Helping Large Language Models Learn

Complex Probability Distributions

As the quality of large language models has improved,
there has been increased interest in using them to model non-linguistic tokens.
For example, the Decision Transformer recasts agentic decision making as a sequence modeling problem,
using a decoder-only LLM to model the distribution over the discrete action space for an Atari agent.

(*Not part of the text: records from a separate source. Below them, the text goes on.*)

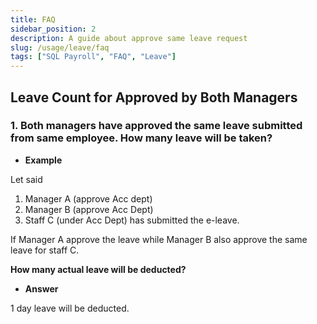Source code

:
 ```yaml
---
title: FAQ
sidebar_position: 2
description: A guide about approve same leave request
slug: /usage/leave/faq
tags: ["SQL Payroll", "FAQ", "Leave"]
---
```

## Leave Count for Approved by Both Managers

### 1. Both managers have approved the same leave submitted from same employee. How many leave will be taken?

- **Example**

Let said

1. Manager A (approve Acc dept)
2. Manager B (approve Acc Dept)
3. Staff C (under Acc Dept) has submitted the e-leave.

If Manager A approve the leave while Manager B also approve the same leave for staff C.

**How many actual leave will be deducted?**

- **Answer**

1 day leave will be deducted.
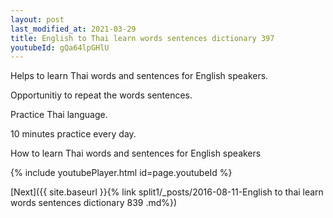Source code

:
 ```yaml
---
layout: post
last_modified_at: 2021-03-29
title: English to Thai learn words sentences dictionary 397 
youtubeId: gQa64lpGHlU
---
```

 
 
Helps to learn Thai words and sentences for English speakers.

Opportunitiy to repeat the words sentences. 

Practice Thai language. 
 
10 minutes practice every day. 
 
How to learn Thai words and sentences for English speakers 
 
{% include youtubePlayer.html id=page.youtubeId %}
 
 
[Next]({{ site.baseurl }}{% link  split1/_posts/2016-08-11-English to thai learn words sentences dictionary 839 .md%})
 
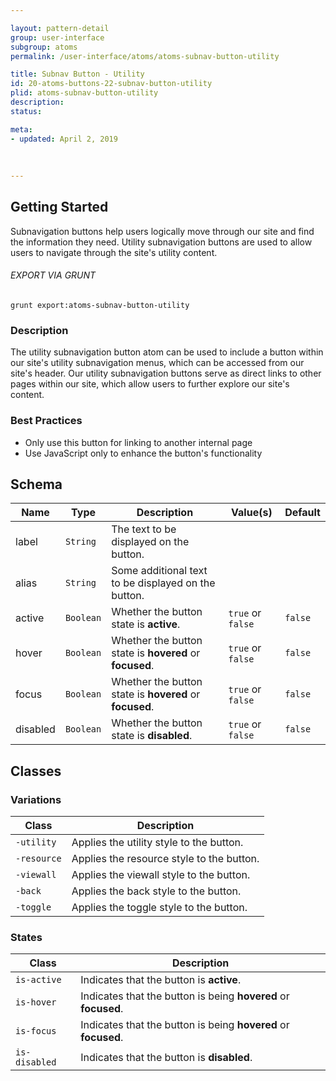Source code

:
 ```yaml
---

layout: pattern-detail
group: user-interface
subgroup: atoms
permalink: /user-interface/atoms/atoms-subnav-button-utility

title: Subnav Button - Utility
id: 20-atoms-buttons-22-subnav-button-utility
plid: atoms-subnav-button-utility
description: 
status: 

meta:
- updated: April 2, 2019
  
  
  
---
```



## Getting Started

Subnavigation buttons help users logically move through our site and find the information they need. Utility subnavigation buttons are used to allow users to navigate through the site's utility content.

###### EXPORT VIA GRUNT

```
grunt export:atoms-subnav-button-utility
```


### Description

The utility subnavigation button atom can be used to include a button within our site's utility subnavigation menus, which can be accessed from our site's header. Our utility subnavigation buttons serve as direct links to other pages within our site, which allow users to further explore our site's content.


### Best Practices

- Only use this button for linking to another internal page
- Use JavaScript only to enhance the button's functionality


## Schema

| Name            | Type      | Description                                               | Value(s)                                | Default                 |
|-----------------|-----------|-----------------------------------------------------------|-----------------------------------------|-------------------------|
| label           | `String`  | The text to be displayed on the button.                   |                                         |                         |
| alias           | `String`  | Some additional text to be displayed on the button.       |                                         |                         |
| active          | `Boolean` | Whether the button state is **active**.                   | `true` or `false`                       | `false`                 |
| hover           | `Boolean` | Whether the button state is **hovered** or **focused**.   | `true` or `false`                       | `false`                 |
| focus           | `Boolean` | Whether the button state is **hovered** or **focused**.   | `true` or `false`                       | `false`                 |
| disabled        | `Boolean` | Whether the button state is **disabled**.                 | `true` or `false`                       | `false`                 |


## Classes

### Variations

| Class           | Description                                     |
|-----------------|-------------------------------------------------|
| `-utility`      | Applies the utility style to the button.        |
| `-resource`     | Applies the resource style to the button.       |
| `-viewall`      | Applies the viewall style to the button.        |
| `-back`         | Applies the back style to the button.           |
| `-toggle`       | Applies the toggle style to the button.         |

### States

| Class             | Description                                                           |
|-------------------|-----------------------------------------------------------------------|
| `is-active`       | Indicates that the button is **active**.                              |
| `is-hover`        | Indicates that the button is being **hovered** or **focused**.        |
| `is-focus`        | Indicates that the button is being **hovered** or **focused**.        |
| `is-disabled`     | Indicates that the button is **disabled**.                            |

However, when adapting LLMs to non-linguistic domains, it remains unclear if softmax over discrete bins
captures the continuous structure of the tokens and the potentially complex distributions needed for high quality token generation.
**We introduce a neural network layer, constructed using Fourier series, which we can easily substitute
for any linear layer if we want the outputs to have a more continuous structure.**
We perform extensive analysis on synthetic datasets, as well as on large-scale decision making and time series forecasting tasks.
We also provide theoretical evidence that this layer can better learn signal from data while ignoring high-frequency noise.
All of our results support the effectiveness of our proposed Fourier head in scenarios where the
underlying data distribution has a natural continuous structure.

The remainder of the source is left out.